A YouTube ad for Foxconn jobs posted by recruiter Cumans Manpower in July last year sought "unmarried only" female candidates aged 18 to 28.

A recruiter with SS Enterprises also posted a Facebook ad in September 2023 that specified the same requirements and contained a link to a Foxconn job application. The ad became inaccessible in late May after Reuters sent questions to SS Enterprises for this story.

When Reuters visited Sriperumbudur in March 2023, a recruiter was standing outside the Foxconn plant and wearing a badge of the hiring agency Groveman Global. She handed a job pamphlet to a Reuters reporter. It advertised mobile-phone manufacturing roles, which the recruiter, who identified herself only as Kaviya, said were Foxconn assembly positions.

The pamphlet stated the jobs were for "unmarried women" aged 18 to 32, with a monthly salary of about $163 for those who live in company hostels and $220 for those who don't. Foxconn doesn't hire married women, Kaviya told Reuters, without elaborating.

None of the hiring agencies identified by Reuters responded to questions about the job ads and employment practices at the Foxconn plant.

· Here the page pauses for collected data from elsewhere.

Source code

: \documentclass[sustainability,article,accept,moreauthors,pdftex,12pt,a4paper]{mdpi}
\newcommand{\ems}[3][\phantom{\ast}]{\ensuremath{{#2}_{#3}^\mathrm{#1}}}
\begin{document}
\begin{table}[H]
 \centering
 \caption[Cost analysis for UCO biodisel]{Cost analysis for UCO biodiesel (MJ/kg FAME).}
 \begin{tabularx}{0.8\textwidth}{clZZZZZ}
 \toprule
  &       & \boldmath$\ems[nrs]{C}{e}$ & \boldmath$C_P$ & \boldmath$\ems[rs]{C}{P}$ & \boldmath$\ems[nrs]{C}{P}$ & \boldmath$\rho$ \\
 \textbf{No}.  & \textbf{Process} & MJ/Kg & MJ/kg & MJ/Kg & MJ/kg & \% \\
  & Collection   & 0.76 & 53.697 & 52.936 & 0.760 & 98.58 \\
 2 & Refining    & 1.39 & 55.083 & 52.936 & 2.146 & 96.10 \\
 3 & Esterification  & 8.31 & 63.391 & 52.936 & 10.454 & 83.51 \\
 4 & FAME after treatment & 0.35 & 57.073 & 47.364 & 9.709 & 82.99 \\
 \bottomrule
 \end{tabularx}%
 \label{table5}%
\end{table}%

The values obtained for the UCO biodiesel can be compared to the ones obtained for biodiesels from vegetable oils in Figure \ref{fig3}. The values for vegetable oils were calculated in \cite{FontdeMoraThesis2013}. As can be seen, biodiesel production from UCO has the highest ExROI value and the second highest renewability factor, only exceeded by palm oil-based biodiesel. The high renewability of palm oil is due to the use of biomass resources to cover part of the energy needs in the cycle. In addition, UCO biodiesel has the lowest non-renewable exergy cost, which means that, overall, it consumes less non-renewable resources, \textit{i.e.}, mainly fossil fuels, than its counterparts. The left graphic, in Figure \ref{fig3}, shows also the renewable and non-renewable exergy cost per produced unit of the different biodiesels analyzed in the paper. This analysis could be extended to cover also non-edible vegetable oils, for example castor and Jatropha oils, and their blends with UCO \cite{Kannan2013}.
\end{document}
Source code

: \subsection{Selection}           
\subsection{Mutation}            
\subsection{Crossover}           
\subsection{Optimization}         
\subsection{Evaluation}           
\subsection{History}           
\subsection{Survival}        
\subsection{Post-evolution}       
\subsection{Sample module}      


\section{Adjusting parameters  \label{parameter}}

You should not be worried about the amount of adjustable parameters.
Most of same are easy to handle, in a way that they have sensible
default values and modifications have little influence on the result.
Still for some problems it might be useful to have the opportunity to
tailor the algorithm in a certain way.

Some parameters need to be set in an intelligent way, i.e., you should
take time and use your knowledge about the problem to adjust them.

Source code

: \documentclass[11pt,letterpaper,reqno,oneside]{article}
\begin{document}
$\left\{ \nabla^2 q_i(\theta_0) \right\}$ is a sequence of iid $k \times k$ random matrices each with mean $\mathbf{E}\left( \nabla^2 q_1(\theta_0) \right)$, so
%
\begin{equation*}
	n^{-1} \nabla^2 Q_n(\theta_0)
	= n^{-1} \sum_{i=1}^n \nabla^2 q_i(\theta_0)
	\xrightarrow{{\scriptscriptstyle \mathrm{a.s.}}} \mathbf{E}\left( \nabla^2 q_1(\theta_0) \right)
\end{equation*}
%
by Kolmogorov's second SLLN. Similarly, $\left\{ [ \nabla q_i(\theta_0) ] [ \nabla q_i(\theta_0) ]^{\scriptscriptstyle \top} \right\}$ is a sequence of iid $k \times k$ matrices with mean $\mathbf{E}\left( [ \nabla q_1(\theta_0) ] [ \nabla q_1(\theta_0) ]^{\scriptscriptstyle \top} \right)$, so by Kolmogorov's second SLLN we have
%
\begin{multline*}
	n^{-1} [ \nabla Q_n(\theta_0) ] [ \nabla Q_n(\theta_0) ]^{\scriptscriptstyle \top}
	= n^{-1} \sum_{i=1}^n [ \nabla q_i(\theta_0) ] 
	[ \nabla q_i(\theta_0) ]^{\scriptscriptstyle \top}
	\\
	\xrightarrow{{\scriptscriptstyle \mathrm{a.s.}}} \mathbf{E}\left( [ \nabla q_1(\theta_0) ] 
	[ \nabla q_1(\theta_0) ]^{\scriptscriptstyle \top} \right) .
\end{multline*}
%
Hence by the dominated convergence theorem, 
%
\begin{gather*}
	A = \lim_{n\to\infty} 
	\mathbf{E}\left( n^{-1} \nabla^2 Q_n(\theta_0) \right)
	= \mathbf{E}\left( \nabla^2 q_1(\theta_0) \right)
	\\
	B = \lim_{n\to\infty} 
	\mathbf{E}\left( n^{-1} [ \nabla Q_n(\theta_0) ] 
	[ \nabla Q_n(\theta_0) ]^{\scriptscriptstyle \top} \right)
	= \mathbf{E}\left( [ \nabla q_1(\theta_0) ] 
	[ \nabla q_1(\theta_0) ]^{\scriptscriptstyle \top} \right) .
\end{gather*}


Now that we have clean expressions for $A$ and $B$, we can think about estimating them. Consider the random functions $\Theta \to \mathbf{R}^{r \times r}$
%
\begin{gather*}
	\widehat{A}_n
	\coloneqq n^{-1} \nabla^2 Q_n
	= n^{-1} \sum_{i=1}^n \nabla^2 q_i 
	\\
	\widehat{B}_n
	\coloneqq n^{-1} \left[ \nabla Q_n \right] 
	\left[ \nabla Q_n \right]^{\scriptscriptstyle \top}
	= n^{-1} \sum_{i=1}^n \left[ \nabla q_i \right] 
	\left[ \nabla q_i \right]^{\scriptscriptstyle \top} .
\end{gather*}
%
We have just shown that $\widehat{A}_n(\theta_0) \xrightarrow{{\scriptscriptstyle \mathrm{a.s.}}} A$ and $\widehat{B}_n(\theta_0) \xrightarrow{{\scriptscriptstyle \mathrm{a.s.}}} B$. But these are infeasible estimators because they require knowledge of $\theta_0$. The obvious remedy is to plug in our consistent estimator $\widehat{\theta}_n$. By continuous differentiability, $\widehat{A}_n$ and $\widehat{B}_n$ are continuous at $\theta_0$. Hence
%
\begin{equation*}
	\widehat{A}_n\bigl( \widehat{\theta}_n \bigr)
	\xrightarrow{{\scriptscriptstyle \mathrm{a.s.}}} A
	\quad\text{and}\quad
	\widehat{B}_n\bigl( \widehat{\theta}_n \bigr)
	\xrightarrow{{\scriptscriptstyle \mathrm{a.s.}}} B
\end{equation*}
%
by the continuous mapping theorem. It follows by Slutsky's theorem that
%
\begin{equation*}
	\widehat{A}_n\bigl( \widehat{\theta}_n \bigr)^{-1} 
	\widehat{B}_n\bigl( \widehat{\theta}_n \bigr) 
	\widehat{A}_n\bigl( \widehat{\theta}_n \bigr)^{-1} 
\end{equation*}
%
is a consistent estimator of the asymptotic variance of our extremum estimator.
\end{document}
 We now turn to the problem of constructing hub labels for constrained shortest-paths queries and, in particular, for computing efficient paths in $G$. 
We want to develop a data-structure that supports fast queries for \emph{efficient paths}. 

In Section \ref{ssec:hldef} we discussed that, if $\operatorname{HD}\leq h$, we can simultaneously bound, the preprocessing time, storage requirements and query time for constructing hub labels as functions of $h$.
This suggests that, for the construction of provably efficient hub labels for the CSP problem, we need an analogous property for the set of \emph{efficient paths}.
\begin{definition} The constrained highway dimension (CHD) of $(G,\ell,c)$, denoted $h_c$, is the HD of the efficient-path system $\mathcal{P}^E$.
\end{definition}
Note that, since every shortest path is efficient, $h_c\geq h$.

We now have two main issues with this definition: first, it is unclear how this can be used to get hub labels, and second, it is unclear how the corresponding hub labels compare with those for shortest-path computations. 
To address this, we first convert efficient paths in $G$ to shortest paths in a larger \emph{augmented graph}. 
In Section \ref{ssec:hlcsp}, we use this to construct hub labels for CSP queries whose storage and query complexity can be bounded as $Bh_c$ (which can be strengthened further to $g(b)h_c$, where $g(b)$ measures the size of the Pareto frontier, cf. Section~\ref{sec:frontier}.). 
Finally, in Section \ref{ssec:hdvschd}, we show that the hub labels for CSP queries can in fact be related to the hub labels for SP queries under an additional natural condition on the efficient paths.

Proodle, Cumans, Groveman and SS Enterprises are among the agencies registered by Foxconn as contractors with the Tamil Nadu government for providing assembly line helpers, according to copies of contractor licenses Reuters obtained from the state government under India's Right to Information Act.

Suppliers that violate Apple's code of conduct can face probation, suspension and even lose their entire business with Apple. The company said in its 2024 supply chain report that since 2009, it has removed 25 manufacturing supplier facilities and 231 material processors for failure to meet its standards.

In China, at least six online job ads reviewed by Reuters show workers engaged in iPhone assembly at Foxconn's Zhengzhou plant can earn $400 to $800 a month, more than double the wages in India. The Chinese ads do not mention marital status or gender, saying anyone aged 18 to 48 can apply.


In Sriperumbudur, a road junction a little over a mile from the Foxconn plant is a hotspot for recruiters to meet candidates. Many jobseekers travel with their families from far-flung villages; if hired they are expected to start immediately.

If a married woman somehow makes it inside for an interview during the typical hiring season, Foxconn officials remain on the lookout for telltale metal ornaments, according to one current and one former Foxconn HR executive. Those wearing the ornaments are then turned away with the explanation that there had been a miscommunication or that recruitment had been paused, the people said.

But there are ways to bypass the system.

After she and her sister were turned away at the factory gate, Parvathi told Reuters that their recruiter, whose name she did not know, told them they should have removed their ornaments to conceal their marital status and gain entry.

Five recruitment agency officials also said candidates can conceal their marital status to secure jobs if their Indian government-issued ID card, known as Aadhaar, still reflects them as unmarried.

M. Malathi, a Cumans recruiter, said candidates who had not updated their marital status on Aadhaar and were willing to remove ornaments "could be helped by manpower agencies, and Cumans does help."

Reuters spoke to a married woman from a town near Chennai, who said she used that strategy to work at Foxconn for a year, undetected, before quitting for personal reasons in 2023.

"It helped that I didn't wear metal ornaments to work," said the woman. Reuters is withholding her name so as not to harm her future prospects.

"You don't need many educational qualifications. I liked it there. I want to go back when the opportunity comes."